* **Exercise description**
Give only the number of lines in the records below that contain the word "class".

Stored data
---*---
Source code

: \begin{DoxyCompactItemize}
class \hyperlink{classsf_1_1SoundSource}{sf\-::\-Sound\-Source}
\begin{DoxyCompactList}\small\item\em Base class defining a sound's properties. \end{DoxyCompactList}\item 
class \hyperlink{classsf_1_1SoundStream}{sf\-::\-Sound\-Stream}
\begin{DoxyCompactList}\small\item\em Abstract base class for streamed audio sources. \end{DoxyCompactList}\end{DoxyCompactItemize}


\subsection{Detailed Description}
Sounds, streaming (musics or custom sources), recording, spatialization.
---*---
* **Worked solution**
4